From the first line of the data below through the line holding "Non-IID Client Partitioning", output each line exactly and leave the pictures out.

=== Exercise material ===
+---+
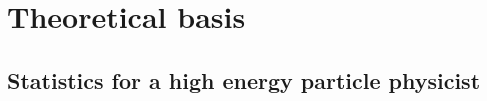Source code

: 
\frontmatter





\tableofcontents*
{}  %
\newpage




\mainmatter
\chapter[An introduction to the theory]{Theoretical basis}





\section{Statistics for a high energy particle physicist}

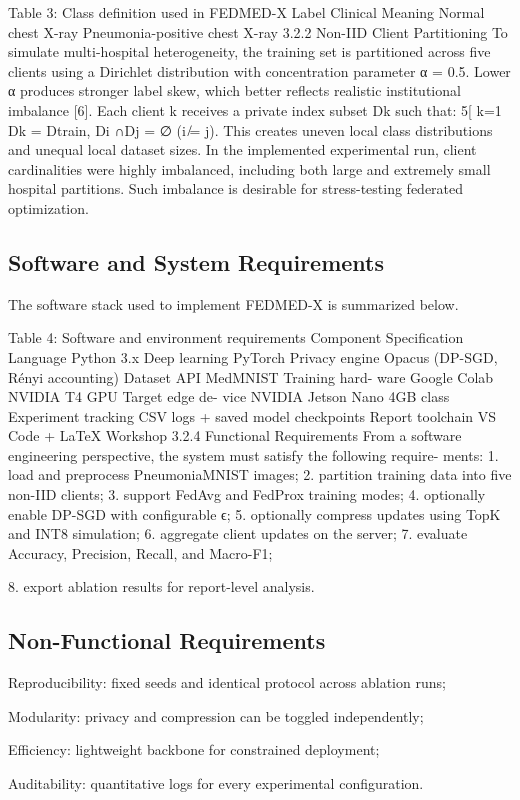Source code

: Table 3: Class definition used in FEDMED-X
Label
Clinical Meaning
Normal chest X-ray
Pneumonia-positive chest X-ray 3.2.2
Non-IID Client Partitioning
To simulate multi-hospital heterogeneity, the training set is partitioned across five clients using a Dirichlet distribution with concentration parameter α = 0.5. Lower α produces stronger label skew, which better reflects realistic institutional imbalance [6].
Each client k receives a private index subset Dk such that:
5[ k=1
Dk = Dtrain,
Di ∩Dj = ∅ (i ̸= j).
This creates uneven local class distributions and unequal local dataset sizes. In the implemented experimental run, client cardinalities were highly imbalanced, including both large and extremely small hospital partitions. Such imbalance is desirable for stress-testing federated optimization.
\subsection{Software and System Requirements}
The software stack used to implement FEDMED-X is summarized below.

Table 4: Software and environment requirements
Component
Specification
Language
Python 3.x
Deep learning
PyTorch
Privacy engine
Opacus (DP-SGD, Rényi accounting)
Dataset API
MedMNIST
Training hard- ware
Google Colab NVIDIA T4 GPU
Target edge de- vice
NVIDIA Jetson Nano 4GB class
Experiment tracking
CSV logs + saved model checkpoints
Report toolchain
VS Code + LaTeX Workshop 3.2.4
Functional Requirements
From a software engineering perspective, the system must satisfy the following require- ments:
1. load and preprocess PneumoniaMNIST images; 2. partition training data into five non-IID clients; 3. support FedAvg and FedProx training modes; 4. optionally enable DP-SGD with configurable ϵ; 5. optionally compress updates using TopK and INT8 simulation; 6. aggregate client updates on the server; 7. evaluate Accuracy, Precision, Recall, and Macro-F1;

8. export ablation results for report-level analysis.
\subsection{Non-Functional Requirements}
\item Reproducibility: fixed seeds and identical protocol across ablation runs;
\item Modularity: privacy and compression can be toggled independently;
\item Efficiency: lightweight backbone for constrained deployment;
\item Auditability: quantitative logs for every experimental configuration.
+---+
=== Worked solution ===
Source code

: 
\frontmatter





\tableofcontents*
{}  %
\newpage




\mainmatter
\chapter[An introduction to the theory]{Theoretical basis}





\section{Statistics for a high energy particle physicist}

Source code

: Table 3: Class definition used in FEDMED-X
Label
Clinical Meaning
Normal chest X-ray
Pneumonia-positive chest X-ray 3.2.2
Non-IID Client Partitioning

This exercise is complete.